How to complete this task:
Give the number of lines below that contain "labeled", with no other output.

Input material START

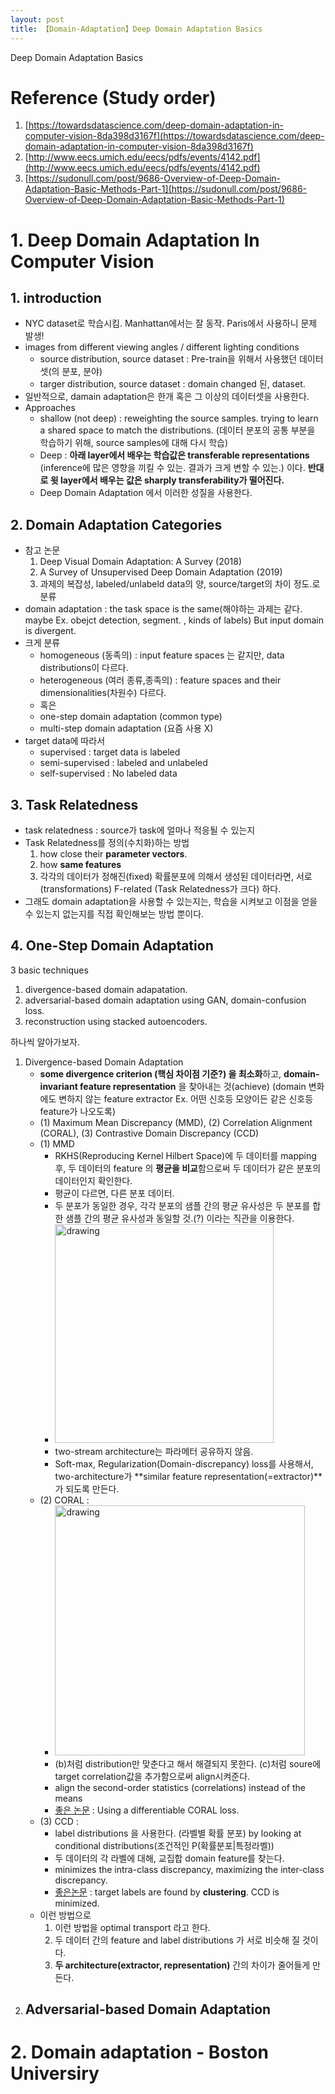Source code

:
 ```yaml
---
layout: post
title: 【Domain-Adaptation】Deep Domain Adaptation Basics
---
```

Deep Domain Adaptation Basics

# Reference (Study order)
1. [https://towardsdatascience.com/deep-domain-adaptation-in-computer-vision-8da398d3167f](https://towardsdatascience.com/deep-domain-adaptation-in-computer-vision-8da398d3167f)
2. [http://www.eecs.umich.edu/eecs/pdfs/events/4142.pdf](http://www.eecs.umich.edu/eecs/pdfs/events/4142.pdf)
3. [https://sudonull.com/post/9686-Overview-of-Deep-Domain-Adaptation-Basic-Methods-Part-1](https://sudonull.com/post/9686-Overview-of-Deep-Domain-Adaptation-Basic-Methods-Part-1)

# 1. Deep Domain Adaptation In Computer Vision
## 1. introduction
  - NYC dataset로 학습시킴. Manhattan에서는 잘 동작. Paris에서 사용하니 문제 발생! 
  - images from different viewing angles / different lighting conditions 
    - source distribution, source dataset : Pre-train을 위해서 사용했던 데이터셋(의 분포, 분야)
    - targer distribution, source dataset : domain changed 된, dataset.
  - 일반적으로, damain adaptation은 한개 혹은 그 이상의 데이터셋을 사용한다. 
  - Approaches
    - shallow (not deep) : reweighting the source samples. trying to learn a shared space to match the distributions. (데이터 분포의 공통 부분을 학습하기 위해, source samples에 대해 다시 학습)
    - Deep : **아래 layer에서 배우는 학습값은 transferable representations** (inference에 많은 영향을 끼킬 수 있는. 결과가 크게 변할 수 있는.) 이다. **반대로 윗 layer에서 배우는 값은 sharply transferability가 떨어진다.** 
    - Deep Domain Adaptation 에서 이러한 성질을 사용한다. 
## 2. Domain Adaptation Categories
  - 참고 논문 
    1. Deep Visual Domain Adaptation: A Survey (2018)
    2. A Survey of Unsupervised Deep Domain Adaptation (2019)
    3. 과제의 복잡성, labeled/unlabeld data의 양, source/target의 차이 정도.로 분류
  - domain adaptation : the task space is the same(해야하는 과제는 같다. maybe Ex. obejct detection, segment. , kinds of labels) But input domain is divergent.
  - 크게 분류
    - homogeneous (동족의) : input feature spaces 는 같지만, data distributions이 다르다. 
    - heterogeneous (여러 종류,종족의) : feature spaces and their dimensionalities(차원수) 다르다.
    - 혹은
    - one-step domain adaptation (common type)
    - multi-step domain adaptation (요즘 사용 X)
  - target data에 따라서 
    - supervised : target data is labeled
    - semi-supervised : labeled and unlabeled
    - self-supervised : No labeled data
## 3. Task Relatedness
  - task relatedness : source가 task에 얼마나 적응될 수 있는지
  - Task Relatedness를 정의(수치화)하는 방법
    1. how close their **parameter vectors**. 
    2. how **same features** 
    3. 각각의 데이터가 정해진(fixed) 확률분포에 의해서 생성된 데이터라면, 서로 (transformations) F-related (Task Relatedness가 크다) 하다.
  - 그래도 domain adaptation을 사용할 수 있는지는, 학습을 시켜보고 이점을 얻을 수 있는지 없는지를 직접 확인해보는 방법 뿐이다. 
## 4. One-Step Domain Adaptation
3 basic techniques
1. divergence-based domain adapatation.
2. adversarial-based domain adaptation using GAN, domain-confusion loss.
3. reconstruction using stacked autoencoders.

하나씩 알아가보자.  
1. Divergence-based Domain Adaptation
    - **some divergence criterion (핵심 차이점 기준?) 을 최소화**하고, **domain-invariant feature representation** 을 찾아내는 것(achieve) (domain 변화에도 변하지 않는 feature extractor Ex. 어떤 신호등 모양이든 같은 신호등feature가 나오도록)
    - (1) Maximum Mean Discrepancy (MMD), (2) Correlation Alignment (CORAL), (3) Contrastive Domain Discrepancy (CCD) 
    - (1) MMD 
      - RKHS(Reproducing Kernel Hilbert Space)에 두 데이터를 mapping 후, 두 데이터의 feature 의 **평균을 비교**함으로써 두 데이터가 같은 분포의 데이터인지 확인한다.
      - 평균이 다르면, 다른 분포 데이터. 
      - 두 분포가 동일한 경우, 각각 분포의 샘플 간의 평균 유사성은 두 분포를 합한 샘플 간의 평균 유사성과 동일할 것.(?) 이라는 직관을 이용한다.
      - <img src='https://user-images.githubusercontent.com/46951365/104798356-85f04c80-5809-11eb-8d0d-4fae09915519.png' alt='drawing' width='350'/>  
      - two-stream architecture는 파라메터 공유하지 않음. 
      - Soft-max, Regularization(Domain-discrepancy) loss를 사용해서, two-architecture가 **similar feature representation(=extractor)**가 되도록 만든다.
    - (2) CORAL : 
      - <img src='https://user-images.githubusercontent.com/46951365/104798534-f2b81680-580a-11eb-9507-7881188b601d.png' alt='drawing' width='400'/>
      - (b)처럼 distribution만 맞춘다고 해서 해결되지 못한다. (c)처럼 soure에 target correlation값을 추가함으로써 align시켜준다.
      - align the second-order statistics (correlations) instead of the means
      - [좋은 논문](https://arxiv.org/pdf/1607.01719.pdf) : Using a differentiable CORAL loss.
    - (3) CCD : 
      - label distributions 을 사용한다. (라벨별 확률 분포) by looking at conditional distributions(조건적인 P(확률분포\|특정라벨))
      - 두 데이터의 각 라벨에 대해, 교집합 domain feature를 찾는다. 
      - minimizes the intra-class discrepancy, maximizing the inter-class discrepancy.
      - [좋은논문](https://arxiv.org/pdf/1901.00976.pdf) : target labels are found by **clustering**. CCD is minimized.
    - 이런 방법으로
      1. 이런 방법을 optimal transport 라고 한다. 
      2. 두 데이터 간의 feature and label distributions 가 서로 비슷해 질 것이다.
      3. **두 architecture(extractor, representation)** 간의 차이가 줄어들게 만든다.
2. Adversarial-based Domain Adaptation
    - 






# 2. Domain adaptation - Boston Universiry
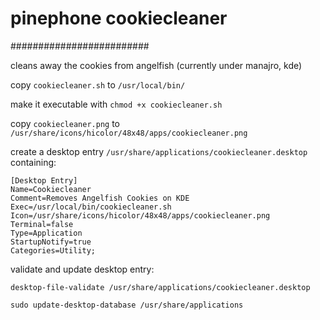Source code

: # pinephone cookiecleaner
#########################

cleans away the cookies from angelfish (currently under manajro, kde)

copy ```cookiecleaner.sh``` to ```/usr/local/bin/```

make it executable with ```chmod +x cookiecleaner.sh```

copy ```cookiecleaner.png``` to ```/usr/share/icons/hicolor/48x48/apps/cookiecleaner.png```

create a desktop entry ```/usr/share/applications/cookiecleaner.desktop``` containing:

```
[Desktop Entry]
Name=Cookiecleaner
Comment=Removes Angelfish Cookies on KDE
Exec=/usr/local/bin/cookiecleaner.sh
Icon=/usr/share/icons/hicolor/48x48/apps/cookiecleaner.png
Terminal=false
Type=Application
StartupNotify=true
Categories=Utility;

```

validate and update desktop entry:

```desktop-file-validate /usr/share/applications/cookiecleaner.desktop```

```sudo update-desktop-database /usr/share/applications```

Input material END
Input material START

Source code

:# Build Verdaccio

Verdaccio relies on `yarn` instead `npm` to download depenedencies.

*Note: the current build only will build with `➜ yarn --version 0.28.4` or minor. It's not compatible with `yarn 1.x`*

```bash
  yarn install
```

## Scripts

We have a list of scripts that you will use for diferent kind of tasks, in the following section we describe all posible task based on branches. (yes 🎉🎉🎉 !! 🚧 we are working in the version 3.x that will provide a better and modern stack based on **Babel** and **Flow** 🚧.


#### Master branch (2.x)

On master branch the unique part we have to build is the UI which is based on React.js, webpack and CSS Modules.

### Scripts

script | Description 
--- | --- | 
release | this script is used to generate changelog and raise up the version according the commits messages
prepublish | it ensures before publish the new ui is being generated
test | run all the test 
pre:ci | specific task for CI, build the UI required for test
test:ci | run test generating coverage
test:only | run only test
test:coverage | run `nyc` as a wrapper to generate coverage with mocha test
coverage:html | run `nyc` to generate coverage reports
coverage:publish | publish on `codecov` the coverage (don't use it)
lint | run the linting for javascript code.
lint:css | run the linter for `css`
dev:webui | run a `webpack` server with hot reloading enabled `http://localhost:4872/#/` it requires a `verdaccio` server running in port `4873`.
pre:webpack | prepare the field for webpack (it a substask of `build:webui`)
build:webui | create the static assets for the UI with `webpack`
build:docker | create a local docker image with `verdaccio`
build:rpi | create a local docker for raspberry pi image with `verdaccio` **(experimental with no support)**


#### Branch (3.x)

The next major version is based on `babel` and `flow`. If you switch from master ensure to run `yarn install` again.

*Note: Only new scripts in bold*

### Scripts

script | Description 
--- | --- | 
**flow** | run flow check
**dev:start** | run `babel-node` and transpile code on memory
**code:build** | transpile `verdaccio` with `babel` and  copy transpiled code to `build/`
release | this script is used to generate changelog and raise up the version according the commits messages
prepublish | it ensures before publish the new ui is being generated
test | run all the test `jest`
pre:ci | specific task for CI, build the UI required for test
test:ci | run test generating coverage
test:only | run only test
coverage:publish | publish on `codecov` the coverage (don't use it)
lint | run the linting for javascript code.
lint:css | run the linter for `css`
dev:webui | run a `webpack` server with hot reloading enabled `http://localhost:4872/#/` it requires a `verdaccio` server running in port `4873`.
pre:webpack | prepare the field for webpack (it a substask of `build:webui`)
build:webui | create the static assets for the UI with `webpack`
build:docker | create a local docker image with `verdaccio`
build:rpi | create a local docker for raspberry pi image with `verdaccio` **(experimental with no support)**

Input material END
Input material START

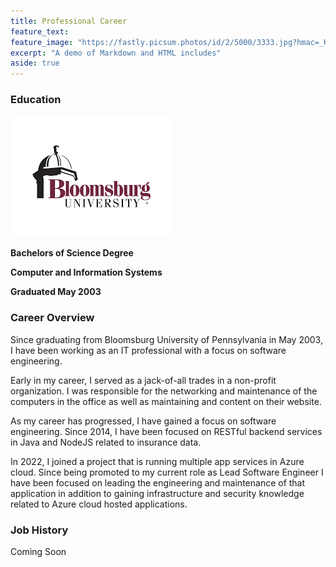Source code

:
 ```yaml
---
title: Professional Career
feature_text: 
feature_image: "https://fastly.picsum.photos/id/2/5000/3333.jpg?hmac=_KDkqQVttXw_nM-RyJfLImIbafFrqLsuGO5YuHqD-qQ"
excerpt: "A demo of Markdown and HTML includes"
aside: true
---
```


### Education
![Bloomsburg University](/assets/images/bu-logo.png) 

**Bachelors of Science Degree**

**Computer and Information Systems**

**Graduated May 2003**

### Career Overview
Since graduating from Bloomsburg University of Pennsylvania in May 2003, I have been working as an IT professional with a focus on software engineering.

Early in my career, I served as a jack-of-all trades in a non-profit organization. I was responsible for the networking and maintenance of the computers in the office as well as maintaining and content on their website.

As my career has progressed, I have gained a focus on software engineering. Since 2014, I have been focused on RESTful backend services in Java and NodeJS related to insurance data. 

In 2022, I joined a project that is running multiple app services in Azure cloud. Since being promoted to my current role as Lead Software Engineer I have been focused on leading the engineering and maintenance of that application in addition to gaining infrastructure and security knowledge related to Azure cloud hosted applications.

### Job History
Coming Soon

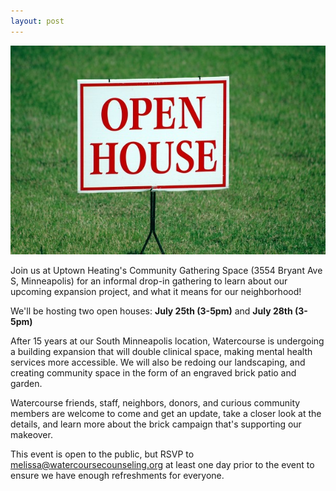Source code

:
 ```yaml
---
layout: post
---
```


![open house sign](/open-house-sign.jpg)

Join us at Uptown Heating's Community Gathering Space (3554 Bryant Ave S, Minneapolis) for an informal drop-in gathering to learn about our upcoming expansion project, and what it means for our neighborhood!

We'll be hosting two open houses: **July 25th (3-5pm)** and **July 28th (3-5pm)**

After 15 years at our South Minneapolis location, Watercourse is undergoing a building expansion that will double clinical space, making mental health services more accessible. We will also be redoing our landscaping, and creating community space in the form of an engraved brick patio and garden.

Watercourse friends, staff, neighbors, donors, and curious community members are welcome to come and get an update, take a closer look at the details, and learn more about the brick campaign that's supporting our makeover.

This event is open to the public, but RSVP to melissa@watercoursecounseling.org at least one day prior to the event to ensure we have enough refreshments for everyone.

Input material END

Answer box:
4